____ RECORDS
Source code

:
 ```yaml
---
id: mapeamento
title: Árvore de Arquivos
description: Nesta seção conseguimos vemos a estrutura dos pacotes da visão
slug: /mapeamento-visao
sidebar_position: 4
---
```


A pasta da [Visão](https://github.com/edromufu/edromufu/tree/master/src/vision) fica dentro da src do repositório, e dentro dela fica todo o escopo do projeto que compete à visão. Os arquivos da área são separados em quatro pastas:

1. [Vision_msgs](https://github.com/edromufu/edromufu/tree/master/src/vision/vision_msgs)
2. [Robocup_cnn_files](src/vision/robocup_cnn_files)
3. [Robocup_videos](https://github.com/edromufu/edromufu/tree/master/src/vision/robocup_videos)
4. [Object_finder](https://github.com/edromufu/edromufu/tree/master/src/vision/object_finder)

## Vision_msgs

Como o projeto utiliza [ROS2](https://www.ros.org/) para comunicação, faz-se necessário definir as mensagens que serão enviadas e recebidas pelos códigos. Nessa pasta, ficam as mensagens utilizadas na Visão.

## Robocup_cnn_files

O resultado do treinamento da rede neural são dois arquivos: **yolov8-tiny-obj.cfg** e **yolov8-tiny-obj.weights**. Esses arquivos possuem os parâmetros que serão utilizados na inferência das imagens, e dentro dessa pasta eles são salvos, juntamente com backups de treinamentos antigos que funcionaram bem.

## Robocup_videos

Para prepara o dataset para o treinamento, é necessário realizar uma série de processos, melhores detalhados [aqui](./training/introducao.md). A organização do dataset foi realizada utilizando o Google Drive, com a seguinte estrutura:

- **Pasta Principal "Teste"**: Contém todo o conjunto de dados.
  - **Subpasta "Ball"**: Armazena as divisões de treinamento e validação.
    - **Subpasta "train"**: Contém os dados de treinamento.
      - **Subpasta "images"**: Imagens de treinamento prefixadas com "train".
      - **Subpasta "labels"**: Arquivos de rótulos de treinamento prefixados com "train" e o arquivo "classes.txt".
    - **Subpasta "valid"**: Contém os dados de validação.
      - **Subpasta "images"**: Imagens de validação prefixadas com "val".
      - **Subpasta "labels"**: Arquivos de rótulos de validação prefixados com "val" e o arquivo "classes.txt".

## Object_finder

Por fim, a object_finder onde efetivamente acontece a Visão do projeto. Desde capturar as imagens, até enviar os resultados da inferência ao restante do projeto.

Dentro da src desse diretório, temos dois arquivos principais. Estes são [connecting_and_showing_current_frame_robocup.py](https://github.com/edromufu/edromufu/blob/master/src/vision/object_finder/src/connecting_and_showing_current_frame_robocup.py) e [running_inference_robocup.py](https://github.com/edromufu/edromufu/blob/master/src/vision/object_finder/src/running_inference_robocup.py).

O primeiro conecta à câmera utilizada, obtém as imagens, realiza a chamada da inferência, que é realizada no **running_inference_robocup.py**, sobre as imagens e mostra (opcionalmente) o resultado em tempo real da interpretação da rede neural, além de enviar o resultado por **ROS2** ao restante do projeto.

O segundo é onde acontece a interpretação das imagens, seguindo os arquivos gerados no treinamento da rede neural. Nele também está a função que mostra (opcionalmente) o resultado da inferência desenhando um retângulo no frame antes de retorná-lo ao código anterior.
________
_ACTION ITEM_:
The answer should be the entries, given again without a single difference.

_WORKED SOLUTION_:
Source code

:
 ```yaml
---
id: mapeamento
title: Árvore de Arquivos
description: Nesta seção conseguimos vemos a estrutura dos pacotes da visão
slug: /mapeamento-visao
sidebar_position: 4
---
```


A pasta da [Visão](https://github.com/edromufu/edromufu/tree/master/src/vision) fica dentro da src do repositório, e dentro dela fica todo o escopo do projeto que compete à visão. Os arquivos da área são separados em quatro pastas:

1. [Vision_msgs](https://github.com/edromufu/edromufu/tree/master/src/vision/vision_msgs)
2. [Robocup_cnn_files](src/vision/robocup_cnn_files)
3. [Robocup_videos](https://github.com/edromufu/edromufu/tree/master/src/vision/robocup_videos)
4. [Object_finder](https://github.com/edromufu/edromufu/tree/master/src/vision/object_finder)

## Vision_msgs

Como o projeto utiliza [ROS2](https://www.ros.org/) para comunicação, faz-se necessário definir as mensagens que serão enviadas e recebidas pelos códigos. Nessa pasta, ficam as mensagens utilizadas na Visão.

## Robocup_cnn_files

O resultado do treinamento da rede neural são dois arquivos: **yolov8-tiny-obj.cfg** e **yolov8-tiny-obj.weights**. Esses arquivos possuem os parâmetros que serão utilizados na inferência das imagens, e dentro dessa pasta eles são salvos, juntamente com backups de treinamentos antigos que funcionaram bem.

## Robocup_videos

Para prepara o dataset para o treinamento, é necessário realizar uma série de processos, melhores detalhados [aqui](./training/introducao.md). A organização do dataset foi realizada utilizando o Google Drive, com a seguinte estrutura:

- **Pasta Principal "Teste"**: Contém todo o conjunto de dados.
  - **Subpasta "Ball"**: Armazena as divisões de treinamento e validação.
    - **Subpasta "train"**: Contém os dados de treinamento.
      - **Subpasta "images"**: Imagens de treinamento prefixadas com "train".
      - **Subpasta "labels"**: Arquivos de rótulos de treinamento prefixados com "train" e o arquivo "classes.txt".
    - **Subpasta "valid"**: Contém os dados de validação.
      - **Subpasta "images"**: Imagens de validação prefixadas com "val".
      - **Subpasta "labels"**: Arquivos de rótulos de validação prefixados com "val" e o arquivo "classes.txt".

## Object_finder

Por fim, a object_finder onde efetivamente acontece a Visão do projeto. Desde capturar as imagens, até enviar os resultados da inferência ao restante do projeto.

Dentro da src desse diretório, temos dois arquivos principais. Estes são [connecting_and_showing_current_frame_robocup.py](https://github.com/edromufu/edromufu/blob/master/src/vision/object_finder/src/connecting_and_showing_current_frame_robocup.py) e [running_inference_robocup.py](https://github.com/edromufu/edromufu/blob/master/src/vision/object_finder/src/running_inference_robocup.py).

O primeiro conecta à câmera utilizada, obtém as imagens, realiza a chamada da inferência, que é realizada no **running_inference_robocup.py**, sobre as imagens e mostra (opcionalmente) o resultado em tempo real da interpretação da rede neural, além de enviar o resultado por **ROS2** ao restante do projeto.

O segundo é onde acontece a interpretação das imagens, seguindo os arquivos gerados no treinamento da rede neural. Nele também está a função que mostra (opcionalmente) o resultado da inferência desenhando um retângulo no frame antes de retorná-lo ao código anterior.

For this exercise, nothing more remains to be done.